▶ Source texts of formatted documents
★ ★ ★ ★
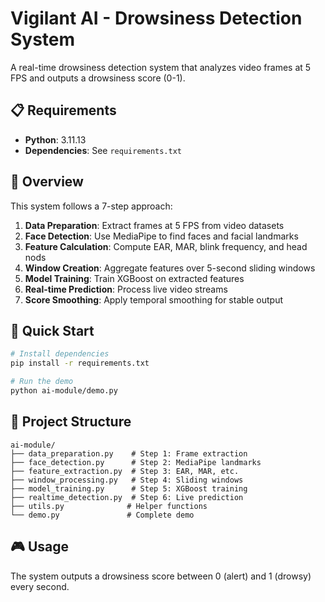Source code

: # Vigilant AI - Drowsiness Detection System

A real-time drowsiness detection system that analyzes video frames at 5 FPS and outputs a drowsiness score (0-1).

## 📋 Requirements

- **Python**: 3.11.13
- **Dependencies**: See `requirements.txt`

## 🎯 Overview

This system follows a 7-step approach:
1. **Data Preparation**: Extract frames at 5 FPS from video datasets
2. **Face Detection**: Use MediaPipe to find faces and facial landmarks
3. **Feature Calculation**: Compute EAR, MAR, blink frequency, and head nods
4. **Window Creation**: Aggregate features over 5-second sliding windows
5. **Model Training**: Train XGBoost on extracted features
6. **Real-time Prediction**: Process live video streams
7. **Score Smoothing**: Apply temporal smoothing for stable output

## 🚀 Quick Start

```bash
# Install dependencies
pip install -r requirements.txt

# Run the demo
python ai-module/demo.py
```

## 📁 Project Structure

```
ai-module/
├── data_preparation.py    # Step 1: Frame extraction
├── face_detection.py      # Step 2: MediaPipe landmarks
├── feature_extraction.py  # Step 3: EAR, MAR, etc.
├── window_processing.py   # Step 4: Sliding windows
├── model_training.py      # Step 5: XGBoost training
├── realtime_detection.py  # Step 6: Live prediction
├── utils.py              # Helper functions
└── demo.py               # Complete demo
```

## 🎮 Usage

The system outputs a drowsiness score between 0 (alert) and 1 (drowsy) every second.
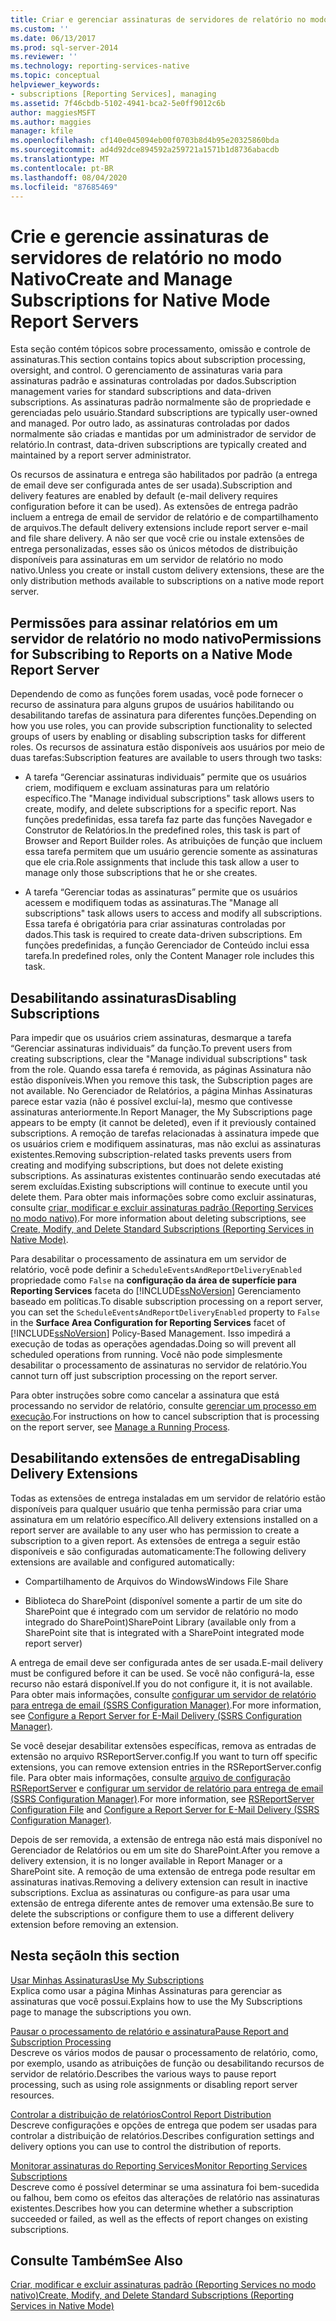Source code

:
 ```yaml
---
title: Criar e gerenciar assinaturas de servidores de relatório no modo Nativo | Microsoft Docs
ms.custom: ''
ms.date: 06/13/2017
ms.prod: sql-server-2014
ms.reviewer: ''
ms.technology: reporting-services-native
ms.topic: conceptual
helpviewer_keywords:
- subscriptions [Reporting Services], managing
ms.assetid: 7f46cbdb-5102-4941-bca2-5e0ff9012c6b
author: maggiesMSFT
ms.author: maggies
manager: kfile
ms.openlocfilehash: cf140e045094eb00f0703b8d4b95e20325860bda
ms.sourcegitcommit: ad4d92dce894592a259721a1571b1d8736abacdb
ms.translationtype: MT
ms.contentlocale: pt-BR
ms.lasthandoff: 08/04/2020
ms.locfileid: "87685469"
---
```

# <a name="create-and-manage-subscriptions-for-native-mode-report-servers"></a><span data-ttu-id="0d7eb-102">Crie e gerencie assinaturas de servidores de relatório no modo Nativo</span><span class="sxs-lookup"><span data-stu-id="0d7eb-102">Create and Manage Subscriptions for Native Mode Report Servers</span></span>
  <span data-ttu-id="0d7eb-103">Esta seção contém tópicos sobre processamento, omissão e controle de assinaturas.</span><span class="sxs-lookup"><span data-stu-id="0d7eb-103">This section contains topics about subscription processing, oversight, and control.</span></span> <span data-ttu-id="0d7eb-104">O gerenciamento de assinaturas varia para assinaturas padrão e assinaturas controladas por dados.</span><span class="sxs-lookup"><span data-stu-id="0d7eb-104">Subscription management varies for standard subscriptions and data-driven subscriptions.</span></span> <span data-ttu-id="0d7eb-105">As assinaturas padrão normalmente são de propriedade e gerenciadas pelo usuário.</span><span class="sxs-lookup"><span data-stu-id="0d7eb-105">Standard subscriptions are typically user-owned and managed.</span></span> <span data-ttu-id="0d7eb-106">Por outro lado, as assinaturas controladas por dados normalmente são criadas e mantidas por um administrador de servidor de relatório.</span><span class="sxs-lookup"><span data-stu-id="0d7eb-106">In contrast, data-driven subscriptions are typically created and maintained by a report server administrator.</span></span>  
  
 <span data-ttu-id="0d7eb-107">Os recursos de assinatura e entrega são habilitados por padrão (a entrega de email deve ser configurada antes de ser usada).</span><span class="sxs-lookup"><span data-stu-id="0d7eb-107">Subscription and delivery features are enabled by default (e-mail delivery requires configuration before it can be used).</span></span> <span data-ttu-id="0d7eb-108">As extensões de entrega padrão incluem a entrega de email de servidor de relatório e de compartilhamento de arquivos.</span><span class="sxs-lookup"><span data-stu-id="0d7eb-108">The default delivery extensions include report server e-mail and file share delivery.</span></span> <span data-ttu-id="0d7eb-109">A não ser que você crie ou instale extensões de entrega personalizadas, esses são os únicos métodos de distribuição disponíveis para assinaturas em um servidor de relatório no modo nativo.</span><span class="sxs-lookup"><span data-stu-id="0d7eb-109">Unless you create or install custom delivery extensions, these are the only distribution methods available to subscriptions on a native mode report server.</span></span>  
  
## <a name="permissions-for-subscribing-to-reports-on-a-native-mode-report-server"></a><span data-ttu-id="0d7eb-110">Permissões para assinar relatórios em um servidor de relatório no modo nativo</span><span class="sxs-lookup"><span data-stu-id="0d7eb-110">Permissions for Subscribing to Reports on a Native Mode Report Server</span></span>  
 <span data-ttu-id="0d7eb-111">Dependendo de como as funções forem usadas, você pode fornecer o recurso de assinatura para alguns grupos de usuários habilitando ou desabilitando tarefas de assinatura para diferentes funções.</span><span class="sxs-lookup"><span data-stu-id="0d7eb-111">Depending on how you use roles, you can provide subscription functionality to selected groups of users by enabling or disabling subscription tasks for different roles.</span></span> <span data-ttu-id="0d7eb-112">Os recursos de assinatura estão disponíveis aos usuários por meio de duas tarefas:</span><span class="sxs-lookup"><span data-stu-id="0d7eb-112">Subscription features are available to users through two tasks:</span></span>  
  
-   <span data-ttu-id="0d7eb-113">A tarefa “Gerenciar assinaturas individuais” permite que os usuários criem, modifiquem e excluam assinaturas para um relatório específico.</span><span class="sxs-lookup"><span data-stu-id="0d7eb-113">The "Manage individual subscriptions" task allows users to create, modify, and delete subscriptions for a specific report.</span></span> <span data-ttu-id="0d7eb-114">Nas funções predefinidas, essa tarefa faz parte das funções Navegador e Construtor de Relatórios.</span><span class="sxs-lookup"><span data-stu-id="0d7eb-114">In the predefined roles, this task is part of Browser and Report Builder roles.</span></span> <span data-ttu-id="0d7eb-115">As atribuições de função que incluem essa tarefa permitem que um usuário gerencie somente as assinaturas que ele cria.</span><span class="sxs-lookup"><span data-stu-id="0d7eb-115">Role assignments that include this task allow a user to manage only those subscriptions that he or she creates.</span></span>  
  
-   <span data-ttu-id="0d7eb-116">A tarefa “Gerenciar todas as assinaturas” permite que os usuários acessem e modifiquem todas as assinaturas.</span><span class="sxs-lookup"><span data-stu-id="0d7eb-116">The "Manage all subscriptions" task allows users to access and modify all subscriptions.</span></span> <span data-ttu-id="0d7eb-117">Essa tarefa é obrigatória para criar assinaturas controladas por dados.</span><span class="sxs-lookup"><span data-stu-id="0d7eb-117">This task is required to create data-driven subscriptions.</span></span> <span data-ttu-id="0d7eb-118">Em funções predefinidas, a função Gerenciador de Conteúdo inclui essa tarefa.</span><span class="sxs-lookup"><span data-stu-id="0d7eb-118">In predefined roles, only the Content Manager role includes this task.</span></span>  
  
## <a name="disabling-subscriptions"></a><span data-ttu-id="0d7eb-119">Desabilitando assinaturas</span><span class="sxs-lookup"><span data-stu-id="0d7eb-119">Disabling Subscriptions</span></span>  
 <span data-ttu-id="0d7eb-120">Para impedir que os usuários criem assinaturas, desmarque a tarefa “Gerenciar assinaturas individuais” da função.</span><span class="sxs-lookup"><span data-stu-id="0d7eb-120">To prevent users from creating subscriptions, clear the "Manage individual subscriptions" task from the role.</span></span> <span data-ttu-id="0d7eb-121">Quando essa tarefa é removida, as páginas Assinatura não estão disponíveis.</span><span class="sxs-lookup"><span data-stu-id="0d7eb-121">When you remove this task, the Subscription pages are not available.</span></span> <span data-ttu-id="0d7eb-122">No Gerenciador de Relatórios, a página Minhas Assinaturas parece estar vazia (não é possível excluí-la), mesmo que contivesse assinaturas anteriormente.</span><span class="sxs-lookup"><span data-stu-id="0d7eb-122">In Report Manager, the My Subscriptions page appears to be empty (it cannot be deleted), even if it previously contained subscriptions.</span></span> <span data-ttu-id="0d7eb-123">A remoção de tarefas relacionadas à assinatura impede que os usuários criem e modifiquem assinaturas, mas não exclui as assinaturas existentes.</span><span class="sxs-lookup"><span data-stu-id="0d7eb-123">Removing subscription-related tasks prevents users from creating and modifying subscriptions, but does not delete existing subscriptions.</span></span> <span data-ttu-id="0d7eb-124">As assinaturas existentes continuarão sendo executadas até serem excluídas.</span><span class="sxs-lookup"><span data-stu-id="0d7eb-124">Existing subscriptions will continue to execute until you delete them.</span></span> <span data-ttu-id="0d7eb-125">Para obter mais informações sobre como excluir assinaturas, consulte [criar, modificar e excluir assinaturas padrão &#40;Reporting Services no modo nativo&#41;](subscriptions/create-and-manage-subscriptions-for-native-mode-report-servers.md).</span><span class="sxs-lookup"><span data-stu-id="0d7eb-125">For more information about deleting subscriptions, see [Create, Modify, and Delete Standard Subscriptions &#40;Reporting Services in Native Mode&#41;](subscriptions/create-and-manage-subscriptions-for-native-mode-report-servers.md).</span></span>  
  
 <span data-ttu-id="0d7eb-126">Para desabilitar o processamento de assinatura em um servidor de relatório, você pode definir a `ScheduleEventsAndReportDeliveryEnabled` propriedade como `False` na **configuração da área de superfície para Reporting Services** faceta do [!INCLUDE[ssNoVersion](../includes/ssnoversion-md.md)] Gerenciamento baseado em políticas.</span><span class="sxs-lookup"><span data-stu-id="0d7eb-126">To disable subscription processing on a report server, you can set the `ScheduleEventsAndReportDeliveryEnabled` property to `False` in the **Surface Area Configuration for Reporting Services** facet of [!INCLUDE[ssNoVersion](../includes/ssnoversion-md.md)] Policy-Based Management.</span></span> <span data-ttu-id="0d7eb-127">Isso impedirá a execução de todas as operações agendadas.</span><span class="sxs-lookup"><span data-stu-id="0d7eb-127">Doing so will prevent all scheduled operations from running.</span></span> <span data-ttu-id="0d7eb-128">Você não pode simplesmente desabilitar o processamento de assinaturas no servidor de relatório.</span><span class="sxs-lookup"><span data-stu-id="0d7eb-128">You cannot turn off just subscription processing on the report server.</span></span>  
  
 <span data-ttu-id="0d7eb-129">Para obter instruções sobre como cancelar a assinatura que está processando no servidor de relatório, consulte [gerenciar um processo em execução](subscriptions/manage-a-running-process.md).</span><span class="sxs-lookup"><span data-stu-id="0d7eb-129">For instructions on how to cancel subscription that is processing on the report server, see [Manage a Running Process](subscriptions/manage-a-running-process.md).</span></span>  
  
## <a name="disabling-delivery-extensions"></a><span data-ttu-id="0d7eb-130">Desabilitando extensões de entrega</span><span class="sxs-lookup"><span data-stu-id="0d7eb-130">Disabling Delivery Extensions</span></span>  
 <span data-ttu-id="0d7eb-131">Todas as extensões de entrega instaladas em um servidor de relatório estão disponíveis para qualquer usuário que tenha permissão para criar uma assinatura em um relatório específico.</span><span class="sxs-lookup"><span data-stu-id="0d7eb-131">All delivery extensions installed on a report server are available to any user who has permission to create a subscription to a given report.</span></span> <span data-ttu-id="0d7eb-132">As extensões de entrega a seguir estão disponíveis e são configuradas automaticamente:</span><span class="sxs-lookup"><span data-stu-id="0d7eb-132">The following delivery extensions are available and configured automatically:</span></span>  
  
-   <span data-ttu-id="0d7eb-133">Compartilhamento de Arquivos do Windows</span><span class="sxs-lookup"><span data-stu-id="0d7eb-133">Windows File Share</span></span>  
  
-   <span data-ttu-id="0d7eb-134">Biblioteca do SharePoint (disponível somente a partir de um site do SharePoint que é integrado com um servidor de relatório no modo integrado do SharePoint)</span><span class="sxs-lookup"><span data-stu-id="0d7eb-134">SharePoint Library (available only from a SharePoint site that is integrated with a  SharePoint integrated mode report server)</span></span>  
  
 <span data-ttu-id="0d7eb-135">A entrega de email deve ser configurada antes de ser usada.</span><span class="sxs-lookup"><span data-stu-id="0d7eb-135">E-mail delivery must be configured before it can be used.</span></span> <span data-ttu-id="0d7eb-136">Se você não configurá-la, esse recurso não estará disponível.</span><span class="sxs-lookup"><span data-stu-id="0d7eb-136">If you do not configure it, it is not available.</span></span> <span data-ttu-id="0d7eb-137">Para obter mais informações, consulte [configurar um servidor de relatório para entrega de email &#40;SSRS Configuration Manager&#41;](../../2014/sql-server/install/configure-a-report-server-for-e-mail-delivery-ssrs-configuration-manager.md).</span><span class="sxs-lookup"><span data-stu-id="0d7eb-137">For more information, see [Configure a Report Server for E-Mail Delivery &#40;SSRS Configuration Manager&#41;](../../2014/sql-server/install/configure-a-report-server-for-e-mail-delivery-ssrs-configuration-manager.md).</span></span>  
  
 <span data-ttu-id="0d7eb-138">Se você desejar desabilitar extensões específicas, remova as entradas de extensão no arquivo RSReportServer.config.</span><span class="sxs-lookup"><span data-stu-id="0d7eb-138">If you want to turn off specific extensions, you can remove extension entries in the RSReportServer.config file.</span></span> <span data-ttu-id="0d7eb-139">Para obter mais informações, consulte [arquivo de configuração RSReportServer](report-server/rsreportserver-config-configuration-file.md) e [configurar um servidor de relatório para entrega de email &#40;SSRS Configuration Manager&#41;](../../2014/sql-server/install/configure-a-report-server-for-e-mail-delivery-ssrs-configuration-manager.md).</span><span class="sxs-lookup"><span data-stu-id="0d7eb-139">For more information, see [RSReportServer Configuration File](report-server/rsreportserver-config-configuration-file.md) and [Configure a Report Server for E-Mail Delivery &#40;SSRS Configuration Manager&#41;](../../2014/sql-server/install/configure-a-report-server-for-e-mail-delivery-ssrs-configuration-manager.md).</span></span>  
  
 <span data-ttu-id="0d7eb-140">Depois de ser removida, a extensão de entrega não está mais disponível no Gerenciador de Relatórios ou em um site do SharePoint.</span><span class="sxs-lookup"><span data-stu-id="0d7eb-140">After you remove a delivery extension, it is no longer available in Report Manager or a SharePoint site.</span></span> <span data-ttu-id="0d7eb-141">A remoção de uma extensão de entrega pode resultar em assinaturas inativas.</span><span class="sxs-lookup"><span data-stu-id="0d7eb-141">Removing a delivery extension can result in inactive subscriptions.</span></span> <span data-ttu-id="0d7eb-142">Exclua as assinaturas ou configure-as para usar uma extensão de entrega diferente antes de remover uma extensão.</span><span class="sxs-lookup"><span data-stu-id="0d7eb-142">Be sure to delete the subscriptions or configure them to use a different delivery extension before removing an extension.</span></span>  
  
## <a name="in-this-section"></a><span data-ttu-id="0d7eb-143">Nesta seção</span><span class="sxs-lookup"><span data-stu-id="0d7eb-143">In this section</span></span>  
 [<span data-ttu-id="0d7eb-144">Usar Minhas Assinaturas</span><span class="sxs-lookup"><span data-stu-id="0d7eb-144">Use My Subscriptions</span></span>](subscriptions/use-my-subscriptions-native-mode-report-server.md)  
 <span data-ttu-id="0d7eb-145">Explica como usar a página Minhas Assinaturas para gerenciar as assinaturas que você possui.</span><span class="sxs-lookup"><span data-stu-id="0d7eb-145">Explains how to use the My Subscriptions page to manage the subscriptions you own.</span></span>  
  
 [<span data-ttu-id="0d7eb-146">Pausar o processamento de relatório e assinatura</span><span class="sxs-lookup"><span data-stu-id="0d7eb-146">Pause Report and Subscription Processing</span></span>](subscriptions/disable-or-pause-report-and-subscription-processing.md)  
 <span data-ttu-id="0d7eb-147">Descreve os vários modos de pausar o processamento de relatório, como, por exemplo, usando as atribuições de função ou desabilitando recursos de servidor de relatório.</span><span class="sxs-lookup"><span data-stu-id="0d7eb-147">Describes the various ways to pause report processing, such as using role assignments or disabling report server resources.</span></span>  
  
 [<span data-ttu-id="0d7eb-148">Controlar a distribuição de relatórios</span><span class="sxs-lookup"><span data-stu-id="0d7eb-148">Control Report Distribution</span></span>](../../2014/reporting-services/control-report-distribution.md)  
 <span data-ttu-id="0d7eb-149">Descreve configurações e opções de entrega que podem ser usadas para controlar a distribuição de relatórios.</span><span class="sxs-lookup"><span data-stu-id="0d7eb-149">Describes configuration settings and delivery options you can use to control the distribution of reports.</span></span>  
  
 [<span data-ttu-id="0d7eb-150">Monitorar assinaturas do Reporting Services</span><span class="sxs-lookup"><span data-stu-id="0d7eb-150">Monitor Reporting Services Subscriptions</span></span>](subscriptions/monitor-reporting-services-subscriptions.md)  
 <span data-ttu-id="0d7eb-151">Descreve como é possível determinar se uma assinatura foi bem-sucedida ou falhou, bem como os efeitos das alterações de relatório nas assinaturas existentes.</span><span class="sxs-lookup"><span data-stu-id="0d7eb-151">Describes how you can determine whether a subscription succeeded or failed, as well as the effects of report changes on existing subscriptions.</span></span>  
  
## <a name="see-also"></a><span data-ttu-id="0d7eb-152">Consulte Também</span><span class="sxs-lookup"><span data-stu-id="0d7eb-152">See Also</span></span>  
 [<span data-ttu-id="0d7eb-153">Criar, modificar e excluir assinaturas padrão &#40;Reporting Services no modo nativo&#41;</span><span class="sxs-lookup"><span data-stu-id="0d7eb-153">Create, Modify, and Delete Standard Subscriptions &#40;Reporting Services in Native Mode&#41;</span></span>](subscriptions/create-and-manage-subscriptions-for-native-mode-report-servers.md)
★ ★ ★ ★
▶ INSTRUCTIONS FOR THE TASK
For the string "second", return every line of the data where it appears.

▶ WRITTEN ANSWER
4. **Window Creation**: Aggregate features over 5-second sliding windows
The system outputs a drowsiness score between 0 (alert) and 1 (drowsy) every second.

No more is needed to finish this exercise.